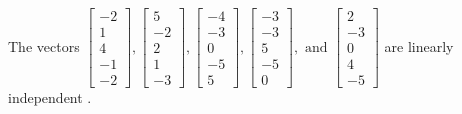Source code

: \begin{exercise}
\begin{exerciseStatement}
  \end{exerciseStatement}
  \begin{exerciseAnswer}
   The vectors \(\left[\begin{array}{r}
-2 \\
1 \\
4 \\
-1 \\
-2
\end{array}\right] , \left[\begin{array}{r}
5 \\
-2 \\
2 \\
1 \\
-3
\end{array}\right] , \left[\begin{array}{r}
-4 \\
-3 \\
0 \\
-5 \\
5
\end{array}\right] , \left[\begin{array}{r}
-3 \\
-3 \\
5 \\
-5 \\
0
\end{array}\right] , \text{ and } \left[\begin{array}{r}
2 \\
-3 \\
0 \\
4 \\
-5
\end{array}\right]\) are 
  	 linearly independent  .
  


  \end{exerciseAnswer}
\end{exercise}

---

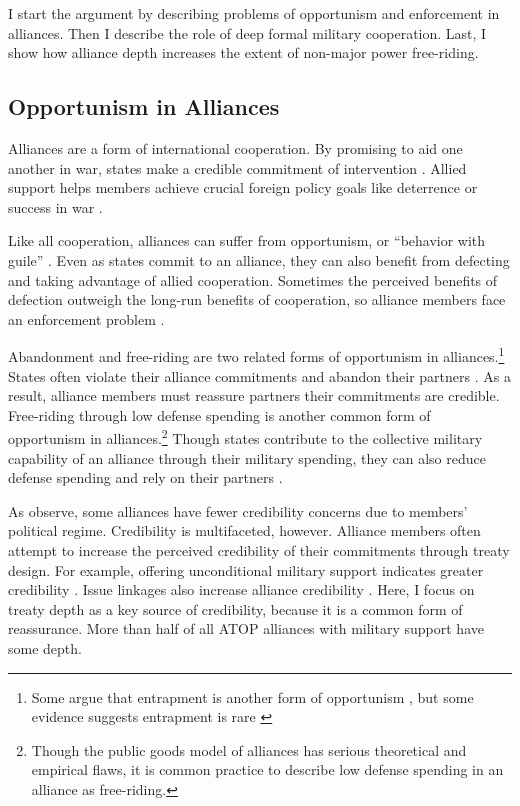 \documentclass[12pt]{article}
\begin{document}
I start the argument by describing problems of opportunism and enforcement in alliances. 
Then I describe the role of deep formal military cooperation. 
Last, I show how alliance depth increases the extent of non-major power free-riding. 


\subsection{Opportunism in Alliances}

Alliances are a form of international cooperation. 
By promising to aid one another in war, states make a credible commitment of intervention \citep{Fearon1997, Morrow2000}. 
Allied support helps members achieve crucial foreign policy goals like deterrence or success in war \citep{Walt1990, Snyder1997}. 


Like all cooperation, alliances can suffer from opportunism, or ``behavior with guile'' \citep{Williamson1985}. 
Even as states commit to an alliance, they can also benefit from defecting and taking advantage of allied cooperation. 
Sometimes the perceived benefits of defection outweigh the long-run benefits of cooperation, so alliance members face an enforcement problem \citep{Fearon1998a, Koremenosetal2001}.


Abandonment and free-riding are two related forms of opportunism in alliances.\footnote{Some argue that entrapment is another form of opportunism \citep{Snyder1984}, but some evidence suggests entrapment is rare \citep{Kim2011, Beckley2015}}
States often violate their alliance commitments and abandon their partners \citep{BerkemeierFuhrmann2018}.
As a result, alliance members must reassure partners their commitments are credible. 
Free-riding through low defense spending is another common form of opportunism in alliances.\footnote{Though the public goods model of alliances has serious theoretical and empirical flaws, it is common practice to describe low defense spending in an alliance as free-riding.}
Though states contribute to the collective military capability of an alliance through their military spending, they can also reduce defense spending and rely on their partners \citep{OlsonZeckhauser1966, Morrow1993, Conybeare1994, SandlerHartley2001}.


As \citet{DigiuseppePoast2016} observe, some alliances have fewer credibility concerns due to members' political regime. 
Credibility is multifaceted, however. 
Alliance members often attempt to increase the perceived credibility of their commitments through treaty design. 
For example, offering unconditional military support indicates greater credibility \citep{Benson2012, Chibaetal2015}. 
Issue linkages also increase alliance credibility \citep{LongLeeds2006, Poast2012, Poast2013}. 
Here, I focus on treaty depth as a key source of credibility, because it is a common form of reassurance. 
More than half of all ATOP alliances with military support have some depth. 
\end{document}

...

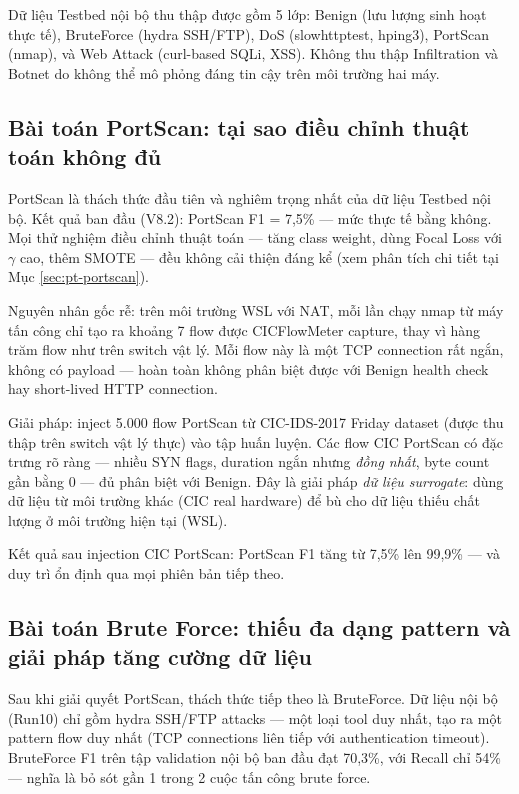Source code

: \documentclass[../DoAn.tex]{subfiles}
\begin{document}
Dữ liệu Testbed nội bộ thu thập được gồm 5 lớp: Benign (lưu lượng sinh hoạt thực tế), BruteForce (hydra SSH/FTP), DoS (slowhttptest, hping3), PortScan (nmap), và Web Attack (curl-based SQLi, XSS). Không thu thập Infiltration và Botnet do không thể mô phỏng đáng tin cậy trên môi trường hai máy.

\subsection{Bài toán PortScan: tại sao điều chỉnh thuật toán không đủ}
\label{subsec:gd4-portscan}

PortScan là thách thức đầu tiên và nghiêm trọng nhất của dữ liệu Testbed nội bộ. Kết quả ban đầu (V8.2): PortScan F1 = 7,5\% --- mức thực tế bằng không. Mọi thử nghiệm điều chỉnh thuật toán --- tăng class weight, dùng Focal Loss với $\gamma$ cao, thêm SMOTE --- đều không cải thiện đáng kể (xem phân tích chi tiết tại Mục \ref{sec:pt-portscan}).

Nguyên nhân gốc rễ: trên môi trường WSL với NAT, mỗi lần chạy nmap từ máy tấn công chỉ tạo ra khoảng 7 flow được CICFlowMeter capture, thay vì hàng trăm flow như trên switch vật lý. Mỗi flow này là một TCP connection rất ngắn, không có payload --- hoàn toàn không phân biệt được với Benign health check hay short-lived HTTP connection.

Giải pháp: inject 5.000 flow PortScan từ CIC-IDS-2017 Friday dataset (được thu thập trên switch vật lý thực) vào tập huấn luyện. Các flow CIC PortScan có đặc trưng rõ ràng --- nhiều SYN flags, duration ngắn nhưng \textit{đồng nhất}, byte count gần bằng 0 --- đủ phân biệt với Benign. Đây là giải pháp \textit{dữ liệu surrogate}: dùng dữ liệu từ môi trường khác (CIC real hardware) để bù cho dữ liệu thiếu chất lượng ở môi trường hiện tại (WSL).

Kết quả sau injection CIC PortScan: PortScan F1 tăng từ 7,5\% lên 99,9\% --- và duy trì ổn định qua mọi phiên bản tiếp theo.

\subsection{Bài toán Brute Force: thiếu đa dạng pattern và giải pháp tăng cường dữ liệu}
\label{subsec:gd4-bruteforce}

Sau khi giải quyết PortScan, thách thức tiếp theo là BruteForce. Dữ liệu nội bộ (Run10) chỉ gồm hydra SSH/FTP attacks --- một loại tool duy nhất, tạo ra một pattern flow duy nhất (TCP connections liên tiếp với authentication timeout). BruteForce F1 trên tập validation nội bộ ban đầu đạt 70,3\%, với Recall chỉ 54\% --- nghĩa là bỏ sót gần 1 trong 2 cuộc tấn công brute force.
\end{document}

* [Goal of the exercise]
How many of the listing's lines contain "footnote"? Respond with a single number and nothing else.

* [Result]
2